So came across an issue with my VMware cluster today where vCenter was overloading one of my hosts…..
Had a quick look at the cluster and under the summary tab it displayed the following error:
Hmmm……. upon further inspection it turns out that the hosts weren’t displaying their utilisation properly – both CPU and memory displayed 0% utilisation:
Turns out that DRS may have got its knickers in a twist and it wasn’t able to load balance across the cluster, possibly because it could not contact the other two hosts to determine the available resources…. as you can see from the picture above, everything ended up on my second ESXi host!
A quick google shows that I’m not alone in experiencing this issue…. but there didn’t seem to be any reference to VMware KBs or an official line from VMware regarding this issue.

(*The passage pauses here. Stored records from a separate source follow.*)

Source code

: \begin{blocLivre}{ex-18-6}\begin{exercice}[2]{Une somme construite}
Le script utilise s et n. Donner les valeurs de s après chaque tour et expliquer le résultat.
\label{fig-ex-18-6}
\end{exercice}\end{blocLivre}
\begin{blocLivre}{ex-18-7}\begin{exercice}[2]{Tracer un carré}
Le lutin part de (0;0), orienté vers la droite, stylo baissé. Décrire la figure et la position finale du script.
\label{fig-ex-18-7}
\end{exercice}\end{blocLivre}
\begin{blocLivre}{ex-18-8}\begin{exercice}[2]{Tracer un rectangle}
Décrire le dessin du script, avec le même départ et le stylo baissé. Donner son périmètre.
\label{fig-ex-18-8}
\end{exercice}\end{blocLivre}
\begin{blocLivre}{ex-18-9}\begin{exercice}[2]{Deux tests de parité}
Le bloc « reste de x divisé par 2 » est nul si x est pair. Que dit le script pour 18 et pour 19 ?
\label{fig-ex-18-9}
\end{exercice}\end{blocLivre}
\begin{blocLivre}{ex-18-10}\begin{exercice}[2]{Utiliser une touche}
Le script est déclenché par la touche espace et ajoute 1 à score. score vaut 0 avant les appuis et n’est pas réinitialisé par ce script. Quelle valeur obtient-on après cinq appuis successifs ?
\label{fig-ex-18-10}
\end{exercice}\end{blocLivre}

Turns out most people just ‘disconnected’ and ‘reconnected’ the offending host and it fixed the issue! I did just that and it cleared the DRS configuration issue and started to display the host resource utilisation again….. and after a while DRS kicked in and re-balanced my cluster!
I can only assume something caused the DRS or HA configuration of the cluster to go a bit funny – how or what caused it, I’m not sure……
Disconnecting and reconnecting an ESXi host is non-disruptive and doesn’t turn off VMs, all it does is remove the HA agent from the host and un-protect the VMs, and then re-enable the HA agent and re-protect the VMs.
I’m sure VMware are aware of this issue, but given it hasn’t been addressed in the latest release of vCenter Server (5.1.1b Aug 1st 2013), I can only assume they are none the nearer of discovering what’s causing the issue!